▶ [Problem]:
Reading the records below, count the lines in which the string "vDash" appears; write the number only.

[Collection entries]

=== Section Start ===

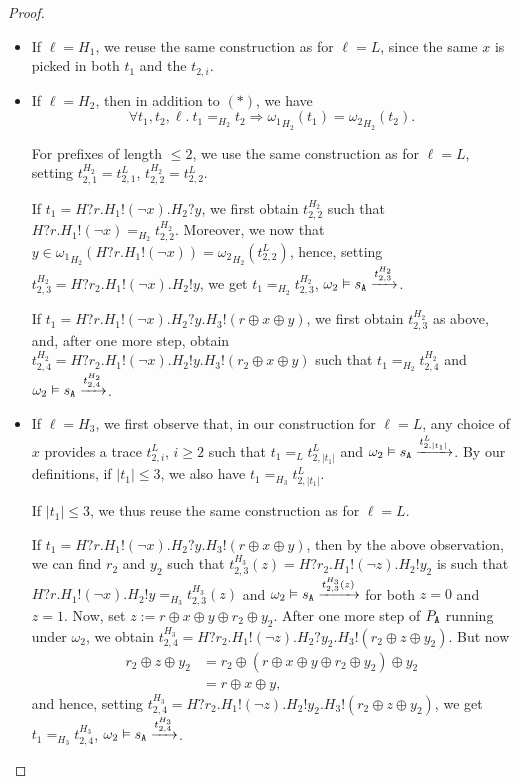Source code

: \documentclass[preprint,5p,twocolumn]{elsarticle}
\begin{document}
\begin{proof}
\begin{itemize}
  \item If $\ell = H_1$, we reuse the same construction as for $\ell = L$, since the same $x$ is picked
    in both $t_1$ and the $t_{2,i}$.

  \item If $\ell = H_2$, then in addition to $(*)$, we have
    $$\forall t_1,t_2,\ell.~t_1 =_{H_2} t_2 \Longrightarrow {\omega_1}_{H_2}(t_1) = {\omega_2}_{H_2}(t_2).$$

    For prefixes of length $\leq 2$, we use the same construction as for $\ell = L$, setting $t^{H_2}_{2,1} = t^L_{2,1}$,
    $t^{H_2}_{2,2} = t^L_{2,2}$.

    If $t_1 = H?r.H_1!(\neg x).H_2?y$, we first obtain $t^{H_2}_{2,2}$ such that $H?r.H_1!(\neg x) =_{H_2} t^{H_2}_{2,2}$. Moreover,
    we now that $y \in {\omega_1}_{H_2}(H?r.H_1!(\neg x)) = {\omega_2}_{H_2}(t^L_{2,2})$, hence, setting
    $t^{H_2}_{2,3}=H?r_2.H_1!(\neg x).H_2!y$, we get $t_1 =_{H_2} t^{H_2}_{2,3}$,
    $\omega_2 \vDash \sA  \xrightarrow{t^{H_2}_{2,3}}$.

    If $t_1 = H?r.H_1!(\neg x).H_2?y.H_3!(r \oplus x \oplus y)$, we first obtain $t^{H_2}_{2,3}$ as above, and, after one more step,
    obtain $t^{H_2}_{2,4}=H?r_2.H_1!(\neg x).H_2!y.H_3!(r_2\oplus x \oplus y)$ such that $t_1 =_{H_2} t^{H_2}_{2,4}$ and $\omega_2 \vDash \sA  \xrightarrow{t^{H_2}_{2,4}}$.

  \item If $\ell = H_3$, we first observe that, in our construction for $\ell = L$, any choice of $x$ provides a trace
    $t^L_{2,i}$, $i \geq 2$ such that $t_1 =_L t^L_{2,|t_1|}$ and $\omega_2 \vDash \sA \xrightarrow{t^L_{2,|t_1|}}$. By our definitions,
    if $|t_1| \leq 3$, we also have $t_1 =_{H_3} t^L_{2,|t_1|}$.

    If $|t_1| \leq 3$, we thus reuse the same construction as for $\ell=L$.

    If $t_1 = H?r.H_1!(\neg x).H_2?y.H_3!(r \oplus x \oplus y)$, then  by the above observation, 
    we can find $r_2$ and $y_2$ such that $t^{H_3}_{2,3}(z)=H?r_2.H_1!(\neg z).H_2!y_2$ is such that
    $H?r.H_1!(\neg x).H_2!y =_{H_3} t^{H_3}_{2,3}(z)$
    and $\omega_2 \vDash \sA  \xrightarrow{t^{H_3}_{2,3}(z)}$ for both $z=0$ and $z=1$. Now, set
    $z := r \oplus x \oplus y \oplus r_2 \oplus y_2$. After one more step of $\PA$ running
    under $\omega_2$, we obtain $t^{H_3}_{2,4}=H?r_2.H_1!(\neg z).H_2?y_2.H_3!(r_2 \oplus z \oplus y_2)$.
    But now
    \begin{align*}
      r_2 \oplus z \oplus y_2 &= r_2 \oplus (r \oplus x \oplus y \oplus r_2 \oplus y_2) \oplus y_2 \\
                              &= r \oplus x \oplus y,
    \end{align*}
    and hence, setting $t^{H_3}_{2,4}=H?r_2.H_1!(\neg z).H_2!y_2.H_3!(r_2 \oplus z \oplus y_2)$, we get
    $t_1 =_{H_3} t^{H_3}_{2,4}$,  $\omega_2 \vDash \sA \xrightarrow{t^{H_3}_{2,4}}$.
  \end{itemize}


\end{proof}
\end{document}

=== Section End ===
=== Section Start ===

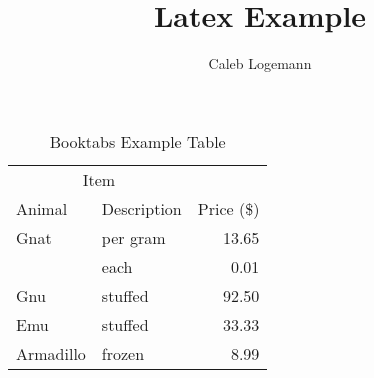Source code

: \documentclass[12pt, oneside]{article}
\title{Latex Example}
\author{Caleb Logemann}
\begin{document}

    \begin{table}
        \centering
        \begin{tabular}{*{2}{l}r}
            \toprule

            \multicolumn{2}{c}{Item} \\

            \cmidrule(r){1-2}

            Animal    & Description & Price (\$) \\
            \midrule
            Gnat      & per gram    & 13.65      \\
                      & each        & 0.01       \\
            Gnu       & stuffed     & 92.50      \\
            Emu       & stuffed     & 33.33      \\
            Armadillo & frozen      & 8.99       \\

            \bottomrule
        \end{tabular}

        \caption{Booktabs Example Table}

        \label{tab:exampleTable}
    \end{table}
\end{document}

=== Section End ===

▶ [Solution]:
5